À distância de 50 anos do início do
Concílio Vaticano II, que permitiu dar mais força à missão da Igreja no
mundo, anima constatar como os cristãos, Povo de Deus em comunhão com
Ele e caminhando entre os homens, se comprometem na história
compartilhando alegrias e esperanças, tristezas e angústias, anunciando a
salvação de Cristo e promovendo a paz para todos.
Na realidade o nosso tempo,
caracterizado pela globalização, com seus aspectos positivos e
negativos, e também por sangrentos conflitos ainda em curso e por
ameaças de guerra, requer um renovado e concorde empenho na busca do bem
comum, do desenvolvimento de todo o homem e do homem todo.

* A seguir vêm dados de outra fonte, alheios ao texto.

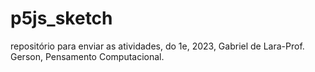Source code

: # p5js_sketch
repositório para enviar as atividades, do 1e, 2023, Gabriel de Lara-Prof. Gerson, Pensamento Computacional.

Causam apreensão os focos de tensão e
conflito causados por crescentes desigualdades entre ricos e pobres,
pelo predomínio duma mentalidade egoísta e individualista que se exprime
inclusivamente por um capitalismo financeiro desregrado. Além de
variadas formas de terrorismo e criminalidade internacional, põem em
perigo a paz aqueles fundamentalismos e fanatismos que distorcem a
verdadeira natureza da religião, chamada a favorecer a comunhão e a
reconciliação entre os homens.
E no entanto as inúmeras obras de paz,
de que é rico o mundo, testemunham a vocação natural da humanidade à
paz. Em cada pessoa, o desejo de paz é uma aspiração essencial e
coincide, de certo modo, com o anelo por uma vida humana plena, feliz e
bem sucedida. Por outras palavras, o desejo de paz corresponde a um
princípio moral fundamental, ou seja, ao dever-direito de um
desenvolvimento integral, social, comunitário, e isto faz parte dos
desígnios que Deus tem para o homem. Na verdade, o homem é feito para a
paz, que é dom de Deus.
Tudo isso me sugeriu buscar inspiração,
para esta Mensagem, às palavras de Jesus Cristo: «Bem--aventurados os
obreiros da paz, porque serão chamados filhos de Deus» (Mt 5, 9).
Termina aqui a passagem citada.